Lunabotics — PCB Design

As part of Northeastern's Lunabotics team, I designed two PCBs that handled the rover's electrical backbone. The power distribution board regulated voltages from the main battery to safe levels for each sensor and peripheral, preventing sensitive components from getting fried.

The I2C bus board served as the central hub connecting IR sensors, LiDAR, and other peripherals to the rover's main controller over a shared I2C bus. Both boards were designed from scratch in KiCad. Additionally I had zero PCB design experience going in.

The rover runs off a main battery that delivers more voltage than most of the sensors can handle. This board steps it down to the specific voltage rails each component needs (3.3V, 5V, etc.) using voltage regulators. I selected regulators based on the current draw of each rail and added decoupling capacitors for clean power delivery.

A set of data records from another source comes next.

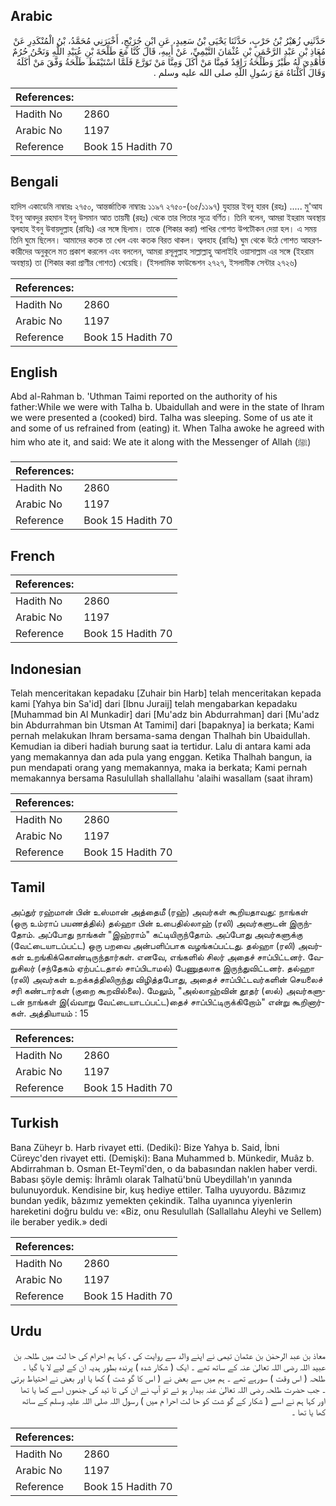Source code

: ## Arabic


<div dir="rtl" lang="ar" style={{fontSize:'larger',backgroundColor:'#f8f9fa',padding:20}}>
حَدَّثَنِي زُهَيْرُ بْنُ حَرْبٍ، حَدَّثَنَا يَحْيَى بْنُ سَعِيدٍ، عَنِ ابْنِ جُرَيْجٍ، أَخْبَرَنِي مُحَمَّدُ، بْنُ الْمُنْكَدِرِ عَنْ مُعَاذِ بْنِ عَبْدِ الرَّحْمَنِ بْنِ عُثْمَانَ التَّيْمِيِّ، عَنْ أَبِيهِ، قَالَ كُنَّا مَعَ طَلْحَةَ بْنِ عُبَيْدِ اللَّهِ وَنَحْنُ حُرُمٌ فَأُهْدِيَ لَهُ طَيْرٌ وَطَلْحَةُ رَاقِدٌ فَمِنَّا مَنْ أَكَلَ وَمِنَّا مَنْ تَوَرَّعَ فَلَمَّا اسْتَيْقَظَ طَلْحَةُ وَفَّقَ مَنْ أَكَلَهُ وَقَالَ أَكَلْنَاهُ مَعَ رَسُولِ اللَّهِ صلى الله عليه وسلم ‏.‏
</div>
<div style={{backgroundColor:'#f8f9fa',padding:20, marginBottom: 10}}><table> <thead> <tr> <th>References:</th> <th></th> </tr> </thead> <tbody><tr><td>Hadith No</td><td>2860</td></tr><tr><td>Arabic No</td><td>1197</td></tr><tr><td>Reference</td><td>Book 15 Hadith 70</td></tr></tbody></table></div>

## Bengali


<div dir="ltr" lang="bn" style={{fontSize:'larger',backgroundColor:'#f8f9fa',padding:20}}>
হাদিস একাডেমি নাম্বারঃ ২৭৫০, আন্তর্জাতিক নাম্বারঃ ১১৯৭ ২৭৫০-(৬৫/১১৯৭) যুহায়র ইবনু হারব (রহঃ) ..... মু'আয ইবনু আবদুর রহমান ইবনু উসমান আত তায়মী (রহঃ) থেকে তার পিতার সূত্রে বর্ণিত। তিনি বলেন, আমরা ইহরাম অবস্থায় ত্বলহাহ ইবনু উবায়দুল্লাহ (রাযিঃ) এর সঙ্গে ছিলাম। তাকে (শিকার করা) পাখির গোশত উপটৌকন দেয়া হল। এ সময় তিনি ঘুমে ছিলেন। আমাদের কতক তা খেল এবং কতক বিরত থাকল। ত্বলহাহ (রাযিঃ) ঘুম থেকে উঠে গোশত আহরণকারীদের অনুকূলে মত প্রকাশ করলেন এবং বললেন, আমরা রসূলুল্লাহ সাল্লাল্লাহু আলাইহি ওয়াসাল্লাম এর সঙ্গে (ইহরাম অবস্থায়) তা (শিকার করা প্রাণীর গোশত) খেয়েছি। (ইসলামিক ফাউন্ডেশন ২৭২৭, ইসলামীক সেন্টার ২৭২৬)
</div>
<div style={{backgroundColor:'#f8f9fa',padding:20, marginBottom: 10}}><table> <thead> <tr> <th>References:</th> <th></th> </tr> </thead> <tbody><tr><td>Hadith No</td><td>2860</td></tr><tr><td>Arabic No</td><td>1197</td></tr><tr><td>Reference</td><td>Book 15 Hadith 70</td></tr></tbody></table></div>

## English


<div dir="ltr" lang="en" style={{fontSize:'larger',backgroundColor:'#f8f9fa',padding:20}}>
Abd al-Rahman b. 'Uthman Taimi reported on the authority of his father:While we were with Talha b. Ubaidullah and were in the state of Ihram we were presented a (cooked) bird. Talha was sleeping. Some of us ate it and some of us refrained from (eating) it. When Talha awoke he agreed with him who ate it, and said: We ate it along with the Messenger of Allah (ﷺ)
</div>
<div style={{backgroundColor:'#f8f9fa',padding:20, marginBottom: 10}}><table> <thead> <tr> <th>References:</th> <th></th> </tr> </thead> <tbody><tr><td>Hadith No</td><td>2860</td></tr><tr><td>Arabic No</td><td>1197</td></tr><tr><td>Reference</td><td>Book 15 Hadith 70</td></tr></tbody></table></div>

## French


<div dir="ltr" lang="fr" style={{fontSize:'larger',backgroundColor:'#f8f9fa',padding:20}}>

</div>
<div style={{backgroundColor:'#f8f9fa',padding:20, marginBottom: 10}}><table> <thead> <tr> <th>References:</th> <th></th> </tr> </thead> <tbody><tr><td>Hadith No</td><td>2860</td></tr><tr><td>Arabic No</td><td>1197</td></tr><tr><td>Reference</td><td>Book 15 Hadith 70</td></tr></tbody></table></div>

## Indonesian


<div dir="ltr" lang="id" style={{fontSize:'larger',backgroundColor:'#f8f9fa',padding:20}}>
Telah menceritakan kepadaku [Zuhair bin Harb] telah menceritakan kepada kami [Yahya bin Sa'id] dari [Ibnu Juraij] telah mengabarkan kepadaku [Muhammad bin Al Munkadir] dari [Mu'adz bin Abdurrahman] dari [Mu'adz bin Abdurrahman bin Utsman At Tamimi] dari [bapaknya] ia berkata; Kami pernah melakukan Ihram bersama-sama dengan Thalhah bin Ubaidullah. Kemudian ia diberi hadiah burung saat ia tertidur. Lalu di antara kami ada yang memakannya dan ada pula yang enggan. Ketika Thalhah bangun, ia pun mendapati orang yang memakannya, maka ia berkata; Kami pernah memakannya bersama Rasulullah shallallahu 'alaihi wasallam (saat ihram)
</div>
<div style={{backgroundColor:'#f8f9fa',padding:20, marginBottom: 10}}><table> <thead> <tr> <th>References:</th> <th></th> </tr> </thead> <tbody><tr><td>Hadith No</td><td>2860</td></tr><tr><td>Arabic No</td><td>1197</td></tr><tr><td>Reference</td><td>Book 15 Hadith 70</td></tr></tbody></table></div>

## Tamil


<div dir="ltr" lang="ta" style={{fontSize:'larger',backgroundColor:'#f8f9fa',padding:20}}>
அப்துர் ரஹ்மான் பின் உஸ்மான் அத்தைமீ (ரஹ்) அவர்கள் கூறியதாவது: நாங்கள் (ஒரு உம்ராப் பயணத்தில்) தல்ஹா பின் உபைதில்லாஹ் (ரலி) அவர்களுடன் இருந்தோம். அப்போது நாங்கள் "இஹ்ராம்" கட்டியிருந்தோம். அப்போது அவர்களுக்கு (வேட்டையாடப்பட்ட) ஒரு பறவை அன்பளிப்பாக வழங்கப்பட்டது. தல்ஹா (ரலி) அவர்கள் உறங்கிக்கொண்டிருந்தார்கள். எனவே, எங்களில் சிலர் அதைச் சாப்பிட்டனர். வேறுசிலர் (சந்தேகம் ஏற்பட்டதால் சாப்பிடாமல்) பேணுதலாக இருந்துவிட்டனர். தல்ஹா (ரலி) அவர்கள் உறக்கத்திலிருந்து விழித்தபோது, அதைச் சாப்பிட்டவர்களின் செயலைச் சரி கண்டார்கள் (குறை கூறவில்லை). மேலும், "அல்லாஹ்வின் தூதர் (ஸல்) அவர்களுடன் நாங்கள் இ(வ்வாறு வேட்டையாடப்பட்ட)தைச் சாப்பிட்டிருக்கிறோம்" என்று கூறினார்கள். அத்தியாயம் : 15
</div>
<div style={{backgroundColor:'#f8f9fa',padding:20, marginBottom: 10}}><table> <thead> <tr> <th>References:</th> <th></th> </tr> </thead> <tbody><tr><td>Hadith No</td><td>2860</td></tr><tr><td>Arabic No</td><td>1197</td></tr><tr><td>Reference</td><td>Book 15 Hadith 70</td></tr></tbody></table></div>

## Turkish


<div dir="ltr" lang="tr" style={{fontSize:'larger',backgroundColor:'#f8f9fa',padding:20}}>
Bana Züheyr b. Harb rivayet etti. (Dediki): Bize Yahya b. Said, İbni Cüreyc'den rivayet etti. (Demişki): Bana Muhammed b. Münkedir, Muâz b. Abdirrahman b. Osman Et-Teymî'den, o da babasından naklen haber verdi. Babası şöyle demiş: İhrâmlı olarak Talhatü'bnü Ubeydillah'ın yanında bulunuyorduk. Kendisine bir, kuş hediye ettiler. Talha uyuyordu. Bâzımız bundan yedik, bâzımız yemekten çekindik. Talha uyanınca yiyenlerin hareketini doğru buldu ve: «Biz, onu Resulullah (Sallallahu Aleyhi ve Sellem) ile beraber yedik.» dedi
</div>
<div style={{backgroundColor:'#f8f9fa',padding:20, marginBottom: 10}}><table> <thead> <tr> <th>References:</th> <th></th> </tr> </thead> <tbody><tr><td>Hadith No</td><td>2860</td></tr><tr><td>Arabic No</td><td>1197</td></tr><tr><td>Reference</td><td>Book 15 Hadith 70</td></tr></tbody></table></div>

## Urdu


<div dir="rtl" lang="ur" style={{fontSize:'larger',backgroundColor:'#f8f9fa',padding:20}}>
معاذ بن عبد الرحمٰن بن عثمان تیمی نے اپنے والد سے روایت کی ، کہا ہم احرام کی حا لت میں طلحہ بن عبید اللہ رضی اللہ تعالیٰ عنہ کے ساتھ تھے ۔ ایک ( شکار شدہ ) پرندہ بطور ہدیہ ان کے لیے لا یا گیا ۔ طلحہ ( اس وقت ) سورہے تھے ۔ ہم میں سے بعض نے ( اس کا گو شت ) کھا یا اور بعض نے احتیاط برتی ۔ جب حضرت طلحہ رضی اللہ تعالیٰ عنہ بیدار ہو ئے تو آپ نے ان کی تا ئید کی جنھوں اسے کھا یا تھا اور کہا ہم نے اسے ( شکار کے گو شت کو حا لت احرا م میں ) رسول اللہ صلی اللہ علیہ وسلم کے ساتھ کھا یا تھا ۔
</div>
<div style={{backgroundColor:'#f8f9fa',padding:20, marginBottom: 10}}><table> <thead> <tr> <th>References:</th> <th></th> </tr> </thead> <tbody><tr><td>Hadith No</td><td>2860</td></tr><tr><td>Arabic No</td><td>1197</td></tr><tr><td>Reference</td><td>Book 15 Hadith 70</td></tr></tbody></table></div>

The I2C board is a hub—it takes the I2C data and clock lines from the main controller and fans them out to all the sensors and peripherals on the rover. IR sensors, LiDAR, and supporting devices all connect through this board. I sized the pull-up resistors for the bus based on the number of devices and bus length, chose connectors that made it easy to plug and unplug sensors during assembly and testing, and routed the layout to keep the I2C traces clean and short.

This was my first time designing a PCB so I had to learn KiCad's full workflow from scratch. The hardest part was managing complexity: dozens of footprints, nets, and component placements simultaneously across two boards. Keeping schematics clean and well-labeled turned out to be just as important as getting the electrical design right.

This is an ongoing project for the NASA Lunabotics Competition, and I am attempting to continue to hone my skills through PCB design, as well as understanding how integrated systems like our rover communicate internally. A more fundamental and solidified knowledge of embedded systems, signal flow, and system-level architecture.